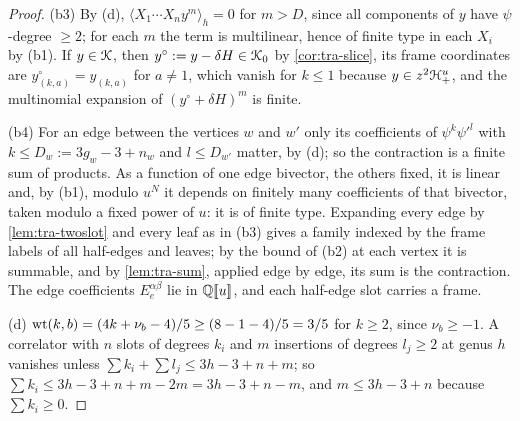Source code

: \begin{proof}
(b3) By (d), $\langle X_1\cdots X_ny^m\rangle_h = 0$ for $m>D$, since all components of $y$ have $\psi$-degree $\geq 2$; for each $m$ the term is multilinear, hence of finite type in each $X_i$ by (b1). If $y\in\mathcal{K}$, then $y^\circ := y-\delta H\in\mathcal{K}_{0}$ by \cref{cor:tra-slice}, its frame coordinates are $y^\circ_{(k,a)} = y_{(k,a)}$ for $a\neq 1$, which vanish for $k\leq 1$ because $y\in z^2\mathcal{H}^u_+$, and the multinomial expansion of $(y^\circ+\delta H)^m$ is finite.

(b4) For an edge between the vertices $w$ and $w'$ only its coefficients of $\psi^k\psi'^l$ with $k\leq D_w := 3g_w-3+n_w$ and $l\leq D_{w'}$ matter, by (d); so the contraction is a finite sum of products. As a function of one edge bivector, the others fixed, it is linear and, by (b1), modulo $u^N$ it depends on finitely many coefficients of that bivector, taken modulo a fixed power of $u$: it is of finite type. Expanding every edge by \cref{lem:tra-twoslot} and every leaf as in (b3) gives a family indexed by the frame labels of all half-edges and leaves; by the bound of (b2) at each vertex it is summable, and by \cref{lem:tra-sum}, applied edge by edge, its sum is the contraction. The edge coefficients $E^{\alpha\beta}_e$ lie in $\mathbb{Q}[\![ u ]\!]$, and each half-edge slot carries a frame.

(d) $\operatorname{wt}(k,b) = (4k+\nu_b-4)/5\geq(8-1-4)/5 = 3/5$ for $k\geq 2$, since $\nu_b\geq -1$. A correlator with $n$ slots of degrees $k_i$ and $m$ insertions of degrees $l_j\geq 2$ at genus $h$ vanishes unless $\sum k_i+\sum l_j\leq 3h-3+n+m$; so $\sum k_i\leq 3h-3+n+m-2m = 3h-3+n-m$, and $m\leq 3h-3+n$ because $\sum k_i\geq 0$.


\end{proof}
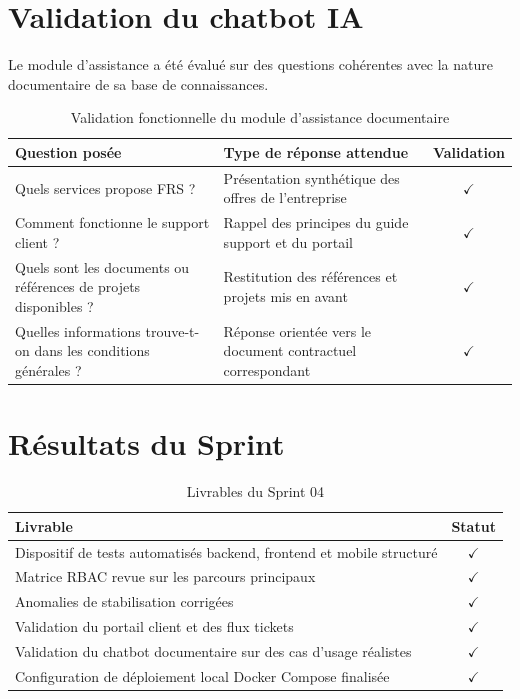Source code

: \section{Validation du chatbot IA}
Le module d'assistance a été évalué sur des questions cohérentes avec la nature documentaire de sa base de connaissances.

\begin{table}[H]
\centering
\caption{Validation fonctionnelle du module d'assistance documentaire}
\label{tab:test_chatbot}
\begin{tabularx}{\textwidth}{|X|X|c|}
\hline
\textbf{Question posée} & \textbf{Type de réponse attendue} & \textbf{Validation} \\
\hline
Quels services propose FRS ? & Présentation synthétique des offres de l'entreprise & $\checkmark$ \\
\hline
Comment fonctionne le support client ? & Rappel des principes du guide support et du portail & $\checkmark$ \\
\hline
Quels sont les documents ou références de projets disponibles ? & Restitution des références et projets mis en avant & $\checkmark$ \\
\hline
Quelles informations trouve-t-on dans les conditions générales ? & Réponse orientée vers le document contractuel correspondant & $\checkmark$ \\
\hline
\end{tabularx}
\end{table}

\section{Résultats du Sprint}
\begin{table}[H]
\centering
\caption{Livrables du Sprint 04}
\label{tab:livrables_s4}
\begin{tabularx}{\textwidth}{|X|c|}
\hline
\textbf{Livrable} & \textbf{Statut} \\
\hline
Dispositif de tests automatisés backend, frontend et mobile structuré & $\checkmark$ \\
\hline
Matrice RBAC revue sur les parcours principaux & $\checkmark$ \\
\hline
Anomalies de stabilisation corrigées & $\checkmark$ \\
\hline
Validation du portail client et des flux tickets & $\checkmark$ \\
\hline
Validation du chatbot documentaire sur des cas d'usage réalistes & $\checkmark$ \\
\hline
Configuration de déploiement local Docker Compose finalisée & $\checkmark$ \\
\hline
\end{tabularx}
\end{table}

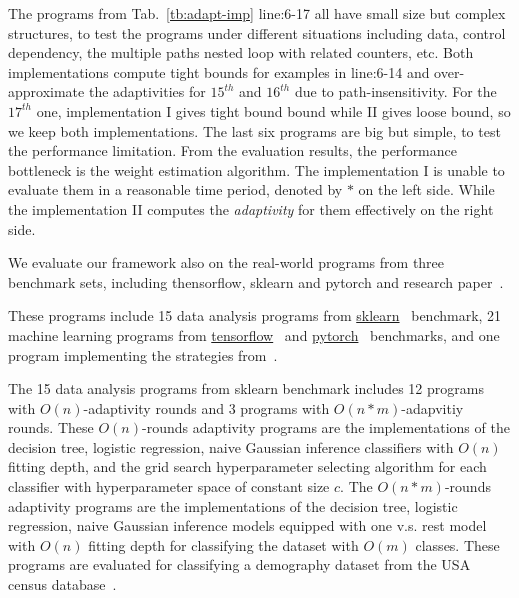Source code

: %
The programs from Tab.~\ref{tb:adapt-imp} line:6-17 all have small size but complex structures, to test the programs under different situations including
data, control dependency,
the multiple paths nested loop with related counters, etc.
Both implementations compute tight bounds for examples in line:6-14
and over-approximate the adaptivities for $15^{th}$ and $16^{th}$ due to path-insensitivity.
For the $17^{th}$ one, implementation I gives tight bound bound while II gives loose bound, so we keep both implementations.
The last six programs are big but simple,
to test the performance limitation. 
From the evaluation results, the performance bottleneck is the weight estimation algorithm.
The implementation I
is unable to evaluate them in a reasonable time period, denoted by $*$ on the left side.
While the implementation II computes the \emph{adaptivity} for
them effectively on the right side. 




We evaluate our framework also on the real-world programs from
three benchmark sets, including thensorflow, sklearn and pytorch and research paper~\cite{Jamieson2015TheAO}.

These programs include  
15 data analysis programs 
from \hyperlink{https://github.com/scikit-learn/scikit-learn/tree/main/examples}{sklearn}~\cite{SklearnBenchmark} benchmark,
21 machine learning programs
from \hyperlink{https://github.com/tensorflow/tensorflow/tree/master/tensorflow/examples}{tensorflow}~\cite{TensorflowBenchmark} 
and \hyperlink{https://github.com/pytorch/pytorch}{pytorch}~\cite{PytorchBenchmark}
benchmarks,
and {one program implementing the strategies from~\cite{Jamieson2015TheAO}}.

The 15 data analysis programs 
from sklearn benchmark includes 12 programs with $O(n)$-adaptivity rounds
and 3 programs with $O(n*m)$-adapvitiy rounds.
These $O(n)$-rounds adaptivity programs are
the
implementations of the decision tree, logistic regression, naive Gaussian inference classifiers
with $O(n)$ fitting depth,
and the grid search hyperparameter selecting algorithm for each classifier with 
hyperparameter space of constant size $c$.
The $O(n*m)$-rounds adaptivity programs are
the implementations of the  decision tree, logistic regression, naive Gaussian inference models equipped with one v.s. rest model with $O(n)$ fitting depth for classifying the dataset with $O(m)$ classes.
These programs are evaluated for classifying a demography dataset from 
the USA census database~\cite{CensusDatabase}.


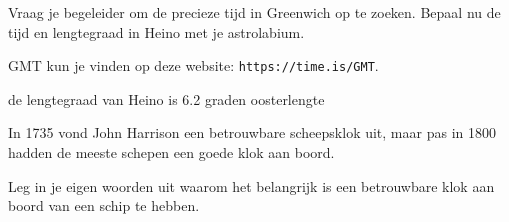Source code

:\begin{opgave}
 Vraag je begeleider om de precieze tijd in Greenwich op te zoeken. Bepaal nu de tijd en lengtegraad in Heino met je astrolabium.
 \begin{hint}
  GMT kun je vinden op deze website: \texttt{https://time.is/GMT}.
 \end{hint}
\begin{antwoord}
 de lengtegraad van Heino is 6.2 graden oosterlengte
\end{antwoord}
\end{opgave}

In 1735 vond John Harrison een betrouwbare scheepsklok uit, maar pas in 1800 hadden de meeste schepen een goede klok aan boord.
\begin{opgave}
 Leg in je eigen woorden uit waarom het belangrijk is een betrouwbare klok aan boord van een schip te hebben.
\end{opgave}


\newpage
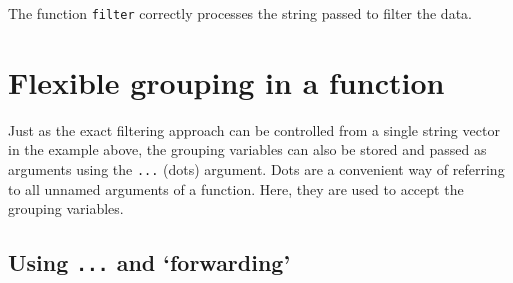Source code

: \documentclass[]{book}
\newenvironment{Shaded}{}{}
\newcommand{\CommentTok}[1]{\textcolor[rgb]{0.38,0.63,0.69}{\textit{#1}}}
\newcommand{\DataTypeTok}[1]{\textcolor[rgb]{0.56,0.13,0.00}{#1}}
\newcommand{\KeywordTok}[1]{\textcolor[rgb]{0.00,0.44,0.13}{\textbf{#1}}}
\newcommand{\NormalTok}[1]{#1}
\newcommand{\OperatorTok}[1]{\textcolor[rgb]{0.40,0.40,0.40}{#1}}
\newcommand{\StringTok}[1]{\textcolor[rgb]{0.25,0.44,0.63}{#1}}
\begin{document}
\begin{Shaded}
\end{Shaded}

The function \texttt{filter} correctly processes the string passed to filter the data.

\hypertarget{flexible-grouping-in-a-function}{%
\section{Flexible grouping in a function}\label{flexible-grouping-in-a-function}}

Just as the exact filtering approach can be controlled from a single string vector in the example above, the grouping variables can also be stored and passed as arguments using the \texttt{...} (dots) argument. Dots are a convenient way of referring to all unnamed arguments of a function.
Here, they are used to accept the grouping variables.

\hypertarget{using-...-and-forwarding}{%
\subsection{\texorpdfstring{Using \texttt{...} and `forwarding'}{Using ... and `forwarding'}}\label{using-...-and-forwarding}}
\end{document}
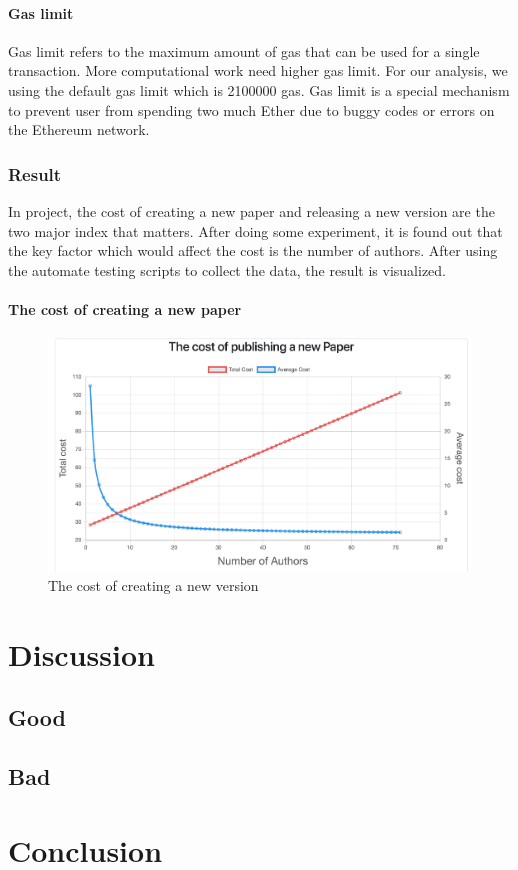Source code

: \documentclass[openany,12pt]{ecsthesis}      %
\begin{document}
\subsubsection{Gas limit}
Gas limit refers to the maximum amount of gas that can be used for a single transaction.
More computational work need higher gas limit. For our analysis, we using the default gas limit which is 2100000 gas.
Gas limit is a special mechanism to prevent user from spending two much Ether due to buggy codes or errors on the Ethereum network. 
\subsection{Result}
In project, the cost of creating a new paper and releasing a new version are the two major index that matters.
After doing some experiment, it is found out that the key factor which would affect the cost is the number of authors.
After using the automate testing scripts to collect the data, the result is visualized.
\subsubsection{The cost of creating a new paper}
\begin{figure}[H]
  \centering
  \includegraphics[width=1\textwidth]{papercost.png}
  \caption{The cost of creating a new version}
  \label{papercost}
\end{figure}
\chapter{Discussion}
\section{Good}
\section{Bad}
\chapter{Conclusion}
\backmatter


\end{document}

■ ■ ■

▸ EXERCISE PROMPT
Using the string "creating" as the search term, count the lines of the data above that hold it and report that number alone.

▸ PROBLEM SOLUTION
3